What is being asked: Output all of the records exactly, word for word.

Information given:
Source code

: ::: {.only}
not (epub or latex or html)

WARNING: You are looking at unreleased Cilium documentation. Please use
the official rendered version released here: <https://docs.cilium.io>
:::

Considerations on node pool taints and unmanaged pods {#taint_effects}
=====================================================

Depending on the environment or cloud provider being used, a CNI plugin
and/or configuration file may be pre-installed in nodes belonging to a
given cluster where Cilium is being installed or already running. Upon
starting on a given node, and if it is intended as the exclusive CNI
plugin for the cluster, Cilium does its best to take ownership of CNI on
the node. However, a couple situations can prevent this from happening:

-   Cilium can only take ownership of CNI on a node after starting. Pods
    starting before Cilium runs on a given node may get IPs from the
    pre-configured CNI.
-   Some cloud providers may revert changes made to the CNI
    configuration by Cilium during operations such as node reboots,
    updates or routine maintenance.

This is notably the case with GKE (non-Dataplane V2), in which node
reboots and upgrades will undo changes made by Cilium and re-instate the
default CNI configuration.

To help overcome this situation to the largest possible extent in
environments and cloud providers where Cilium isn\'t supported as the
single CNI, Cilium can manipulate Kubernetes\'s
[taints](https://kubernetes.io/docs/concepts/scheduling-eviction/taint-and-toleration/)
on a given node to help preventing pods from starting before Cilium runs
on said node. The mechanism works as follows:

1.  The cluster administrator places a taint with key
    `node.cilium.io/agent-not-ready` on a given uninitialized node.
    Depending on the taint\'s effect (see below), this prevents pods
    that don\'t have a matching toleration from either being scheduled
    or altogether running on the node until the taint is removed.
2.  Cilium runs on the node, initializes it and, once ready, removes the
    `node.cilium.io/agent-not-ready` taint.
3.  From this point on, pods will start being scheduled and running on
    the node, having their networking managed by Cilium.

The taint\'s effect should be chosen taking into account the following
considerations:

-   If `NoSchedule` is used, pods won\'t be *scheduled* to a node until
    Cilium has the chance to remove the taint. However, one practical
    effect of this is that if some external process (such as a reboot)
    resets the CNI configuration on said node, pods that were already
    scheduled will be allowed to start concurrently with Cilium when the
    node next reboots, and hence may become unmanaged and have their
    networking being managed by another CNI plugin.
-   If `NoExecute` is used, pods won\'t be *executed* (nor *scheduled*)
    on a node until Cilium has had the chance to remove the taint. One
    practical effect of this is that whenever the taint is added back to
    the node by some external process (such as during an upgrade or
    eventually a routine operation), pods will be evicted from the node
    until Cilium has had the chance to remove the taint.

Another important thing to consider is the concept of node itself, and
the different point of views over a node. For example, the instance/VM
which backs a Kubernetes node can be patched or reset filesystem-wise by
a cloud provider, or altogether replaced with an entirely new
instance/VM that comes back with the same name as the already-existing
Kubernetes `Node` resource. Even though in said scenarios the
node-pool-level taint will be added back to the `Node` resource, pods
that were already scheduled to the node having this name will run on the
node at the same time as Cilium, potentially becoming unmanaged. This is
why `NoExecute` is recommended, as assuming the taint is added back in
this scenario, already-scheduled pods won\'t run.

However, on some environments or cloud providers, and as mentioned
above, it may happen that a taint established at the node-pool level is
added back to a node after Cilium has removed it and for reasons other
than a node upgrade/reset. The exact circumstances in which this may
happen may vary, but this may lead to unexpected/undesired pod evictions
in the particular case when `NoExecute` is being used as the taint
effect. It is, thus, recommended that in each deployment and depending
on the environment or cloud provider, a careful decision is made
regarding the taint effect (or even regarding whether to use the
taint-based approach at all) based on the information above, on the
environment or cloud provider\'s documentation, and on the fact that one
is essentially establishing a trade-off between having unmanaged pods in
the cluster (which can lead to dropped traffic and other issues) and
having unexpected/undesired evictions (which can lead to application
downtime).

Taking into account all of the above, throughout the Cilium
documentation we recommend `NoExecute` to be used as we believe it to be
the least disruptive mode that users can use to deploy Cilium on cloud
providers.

Exercise result:
Source code

: ::: {.only}
not (epub or latex or html)

WARNING: You are looking at unreleased Cilium documentation. Please use
the official rendered version released here: <https://docs.cilium.io>
:::

Considerations on node pool taints and unmanaged pods {#taint_effects}
=====================================================

Depending on the environment or cloud provider being used, a CNI plugin
and/or configuration file may be pre-installed in nodes belonging to a
given cluster where Cilium is being installed or already running. Upon
starting on a given node, and if it is intended as the exclusive CNI
plugin for the cluster, Cilium does its best to take ownership of CNI on
the node. However, a couple situations can prevent this from happening:

-   Cilium can only take ownership of CNI on a node after starting. Pods
    starting before Cilium runs on a given node may get IPs from the
    pre-configured CNI.
-   Some cloud providers may revert changes made to the CNI
    configuration by Cilium during operations such as node reboots,
    updates or routine maintenance.

This is notably the case with GKE (non-Dataplane V2), in which node
reboots and upgrades will undo changes made by Cilium and re-instate the
default CNI configuration.

To help overcome this situation to the largest possible extent in
environments and cloud providers where Cilium isn\'t supported as the
single CNI, Cilium can manipulate Kubernetes\'s
[taints](https://kubernetes.io/docs/concepts/scheduling-eviction/taint-and-toleration/)
on a given node to help preventing pods from starting before Cilium runs
on said node. The mechanism works as follows:

1.  The cluster administrator places a taint with key
    `node.cilium.io/agent-not-ready` on a given uninitialized node.
    Depending on the taint\'s effect (see below), this prevents pods
    that don\'t have a matching toleration from either being scheduled
    or altogether running on the node until the taint is removed.
2.  Cilium runs on the node, initializes it and, once ready, removes the
    `node.cilium.io/agent-not-ready` taint.
3.  From this point on, pods will start being scheduled and running on
    the node, having their networking managed by Cilium.

The taint\'s effect should be chosen taking into account the following
considerations:

-   If `NoSchedule` is used, pods won\'t be *scheduled* to a node until
    Cilium has the chance to remove the taint. However, one practical
    effect of this is that if some external process (such as a reboot)
    resets the CNI configuration on said node, pods that were already
    scheduled will be allowed to start concurrently with Cilium when the
    node next reboots, and hence may become unmanaged and have their
    networking being managed by another CNI plugin.
-   If `NoExecute` is used, pods won\'t be *executed* (nor *scheduled*)
    on a node until Cilium has had the chance to remove the taint. One
    practical effect of this is that whenever the taint is added back to
    the node by some external process (such as during an upgrade or
    eventually a routine operation), pods will be evicted from the node
    until Cilium has had the chance to remove the taint.

Another important thing to consider is the concept of node itself, and
the different point of views over a node. For example, the instance/VM
which backs a Kubernetes node can be patched or reset filesystem-wise by
a cloud provider, or altogether replaced with an entirely new
instance/VM that comes back with the same name as the already-existing
Kubernetes `Node` resource. Even though in said scenarios the
node-pool-level taint will be added back to the `Node` resource, pods
that were already scheduled to the node having this name will run on the
node at the same time as Cilium, potentially becoming unmanaged. This is
why `NoExecute` is recommended, as assuming the taint is added back in
this scenario, already-scheduled pods won\'t run.

However, on some environments or cloud providers, and as mentioned
above, it may happen that a taint established at the node-pool level is
added back to a node after Cilium has removed it and for reasons other
than a node upgrade/reset. The exact circumstances in which this may
happen may vary, but this may lead to unexpected/undesired pod evictions
in the particular case when `NoExecute` is being used as the taint
effect. It is, thus, recommended that in each deployment and depending
on the environment or cloud provider, a careful decision is made
regarding the taint effect (or even regarding whether to use the
taint-based approach at all) based on the information above, on the
environment or cloud provider\'s documentation, and on the fact that one
is essentially establishing a trade-off between having unmanaged pods in
the cluster (which can lead to dropped traffic and other issues) and
having unexpected/undesired evictions (which can lead to application
downtime).

Taking into account all of the above, throughout the Cilium
documentation we recommend `NoExecute` to be used as we believe it to be
the least disruptive mode that users can use to deploy Cilium on cloud
providers.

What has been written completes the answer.